Da ihr ja auch richtig einkaufen wollt, müsst ihr natürlich auch in den BassPro (10040 Gulf Center Dr in Fort Myers) :q:q:q
Ein paar sonstige Tipps, neben der Steak-Auswahl aus dem Publix und dem Besuch des Olde Fishing House (NICHT VOM ÄUSSEREN EINDRUCK TÄUSCHEN LASSEN - KEIN WITZ!!!!!!!!!!!) hätte ich noch, falls benötigt:
- Beste Rippchen: "Rib City" 4836 Leonard Street
- eine "In"-Kneipe: "DEK" 4704 Southeast 15th Avenue:
Hier eine "Warnung": die hübschen Barmädels machen sehr gerne "Schabernack" mit unwissenden (insb.
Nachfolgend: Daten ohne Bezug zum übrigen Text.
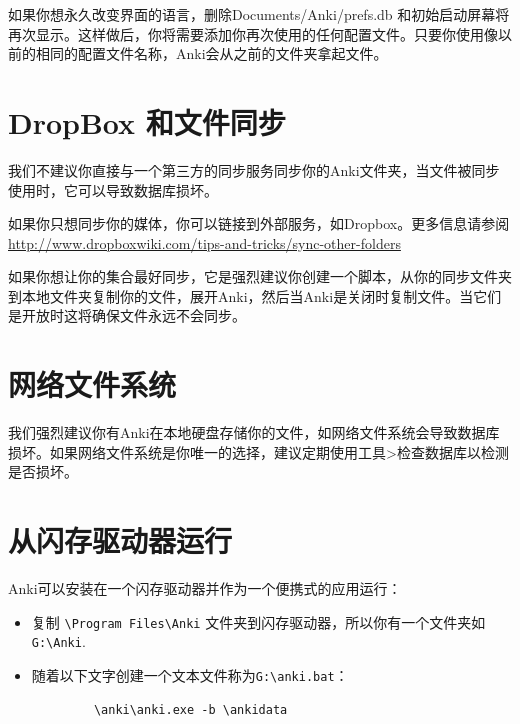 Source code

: \documentclass[a4paper]{book}
\begin{document}
		
		\begin{shaded}
			如果你想永久改变界面的语言，删除Documents/Anki/prefs.db 和初始启动屏幕将再次显示。这样做后，你将需要添加你再次使用的任何配置文件。只要你使用像以前的相同的配置文件名称，Anki会从之前的文件夹拿起文件。
		\end{shaded}
		
		\section{DropBox 和文件同步}
		
		我们不建议你直接与一个第三方的同步服务同步你的Anki文件夹，当文件被同步使用时，它可以导致数据库损坏。
		
		如果你只想同步你的媒体，你可以链接到外部服务，如Dropbox。更多信息请参阅
		\url{http://www.dropboxwiki.com/tips-and-tricks/sync-other-folders}
		
		如果你想让你的集合最好同步，它是强烈建议你创建一个脚本，从你的同步文件夹到本地文件夹复制你的文件，展开Anki，然后当Anki是关闭时复制文件。当它们是开放时这将确保文件永远不会同步。
		
		\section{网络文件系统}
		
		我们强烈建议你有Anki在本地硬盘存储你的文件，如网络文件系统会导致数据库损坏。如果网络文件系统是你唯一的选择，建议定期使用工具>检查数据库以检测是否损坏。
		
		\section{从闪存驱动器运行}
		
		Anki可以安装在一个闪存驱动器并作为一个便携式的应用运行：
		
		\begin{itemize}
			\itemsep1pt\parskip0pt
			\item 复制 \verb|\Program Files\Anki| 文件夹到闪存驱动器，所以你有一个文件夹如 \verb|G:\Anki|.
			\item 随着以下文字创建一个文本文件称为\verb|G:\anki.bat|：
		\end{itemize}
		
		\begin{shaded}\begin{verbatim}
			\anki\anki.exe -b \ankidata
			\end{verbatim}\end{shaded}
		
\end{document}
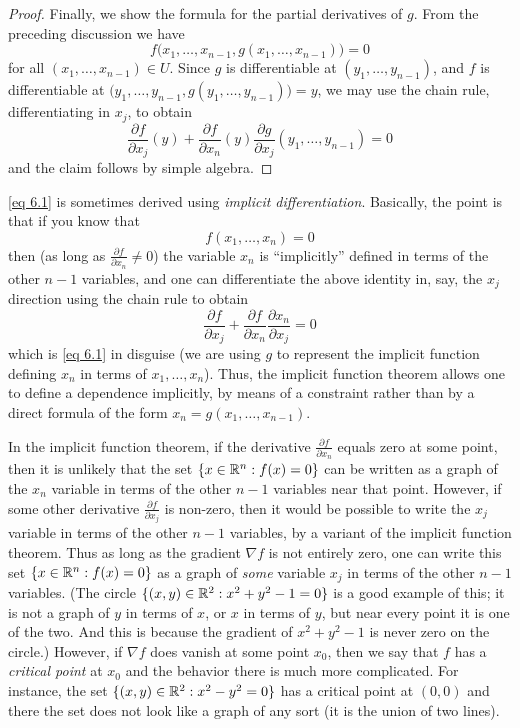 \begin{proof}
  Finally, we show the formula for the partial derivatives of \(g\).
  From the preceding discussion we have
  \[
    f\big(x_1, \dots, x_{n - 1}, g(x_1, \dots, x_{n - 1})\big) = 0
  \]
  for all \((x_1, \dots, x_{n - 1}) \in U\).
  Since \(g\) is differentiable at \((y_1, \dots, y_{n - 1})\), and \(f\) is differentiable at \(\big(y_1, \dots, y_{n - 1}, g(y_1, \dots, y_{n - 1})\big) = y\), we may use the chain rule, differentiating in \(x_j\), to obtain
  \[
    \frac{\partial f}{\partial x_j}(y) + \frac{\partial f}{\partial x_n}(y) \frac{\partial g}{\partial x_j}(y_1, \dots, y_{n - 1}) = 0
  \]
  and the claim follows by simple algebra.
\end{proof}

\begin{rmk}\label{6.8.2}
  \cref{eq 6.1} is sometimes derived using \emph{implicit differentiation}.
  Basically, the point is that if you know that
  \[
    f(x_1, \dots, x_n) = 0
  \]
  then (as long as \(\frac{\partial f}{\partial x_n} \neq 0\)) the variable \(x_n\) is ``implicitly'' defined in terms of the other \(n - 1\) variables, and one can differentiate the above identity in, say, the \(x_j\) direction using the chain rule to obtain
  \[
    \frac{\partial f}{\partial x_j} + \frac{\partial f}{\partial x_n} \frac{\partial x_n}{\partial x_j} = 0
  \]
  which is \cref{eq 6.1} in disguise
  (we are using \(g\) to represent the implicit function defining \(x_n\) in terms of \(x_1, \dots, x_n\)).
  Thus, the implicit function theorem allows one to define a dependence implicitly, by means of a constraint rather than by a direct formula of the form \(x_n = g(x_1, \dots, x_{n - 1})\).
\end{rmk}

\begin{note}
  In the implicit function theorem, if the derivative \(\frac{\partial f}{\partial x_n}\) equals zero at some point, then it is unlikely that the set \(\{x \in \mathbb{R}^n : f(x) = 0\}\) can be written as a graph of the \(x_n\) variable in terms of the other \(n - 1\) variables near that point.
  However, if some other derivative \(\frac{\partial f}{\partial x_j}\) is non-zero, then it would be possible to write the \(x_j\) variable in terms of the other \(n - 1\) variables, by a variant of the implicit function theorem.
  Thus as long as the gradient \(\nabla f\) is not entirely zero, one can write this set \(\{x \in \mathbb{R}^n : f(x) = 0\}\) as a graph of \emph{some} variable \(x_j\) in terms of the other \(n - 1\) variables.
  (The circle \(\{(x, y) \in \mathbb{R}^2 : x^2 + y^2 - 1 = 0\}\) is a good example of this;
  it is not a graph of \(y\) in terms of \(x\), or \(x\) in terms of \(y\), but near every point it is one of the two.
  And this is because the gradient of \(x^2 + y^2 - 1\) is never zero on the circle.)
  However, if \(\nabla f\) does vanish at some point \(x_0\), then we say that \(f\) has a \emph{critical point} at \(x_0\) and the behavior there is much more complicated.
  For instance, the set \(\{(x, y) \in \mathbb{R}^2 : x^2 - y^2 = 0\}\) has a critical point at \((0, 0)\) and there the set does not look like a graph of any sort
  (it is the union of two lines).
\end{note}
Touris)...  Muss jeder selbst wissen :q
- "Cheesecake Factory" sucht man leider in CC vergeblich - nächste Gelegenheit Naples
- wer auf sein "Brötchen" nicht verzichten kann: Oltimes Bakery (1507 Southeast 47th). Da liegen auch "Stern", "Spiegel" sowie div. Knorrfix und Maggie-Produkte rum... :q Der Kuchen ist recht anständig (aber nicht übermäßig) für meinen Geschmack
- genereller Einkauf: Publix (s.o.) hat faire Preise und tolle Steaks in allen Facetten. Wholefoods ist ebenfalls sehr gut... Walmart für alles ausser frische Lebensmittel gut (da sind Publix und Wholefoods wesentlich besser!!!) Sweetbay Supermarket (am Cape Coral Pkway) versucht EDEL zu sein, ist aber nur schweineteuer - dagegen ist Tegut echt billig!
Wenn mir sonst noch was einfällt, hau ich das hier rein...Wenn Du spezielle fragen hast, die ich vielleicht beantworten kann, schreib im Zweifel ne PN :m


----------



## reimi61 (13. September 2012)

*AW: Angeln Cape Coral, brauche Hilfe !!!*

Hallo Franky,
vielen Dank für Deine Tips. Vieleicht kann noch jemand was zum angeln weiter draußen sagen. Sollte man hier noch eine Reiserute kaufen oder bekommt man sowas auch vor Ort. Ist ja immer eine Frage des Transports. Welche Schnur ist dort besser geflochten oder mono? Also Mädels und Jungs, haut in die Tasten.

Grüße aus Cottbus
Michael Reimann


----------



## Toddi (17. September 2012)

*AW: Angeln Cape Coral, brauche Hilfe !!!*

Es ist auf alle Fälle einen Versuch wert, es mit Naturköder im Bereich der Brücke nach Sanibel Island zu versuchen. Livebait wäre optimal, am besten etwas über Grund, da du sonst permanent Welse fangen wirst.
Ansonsten lohnt sich eine geguidete Tour immer! Falls du hier nen Namen und Kontakt möchtest, gern per PN.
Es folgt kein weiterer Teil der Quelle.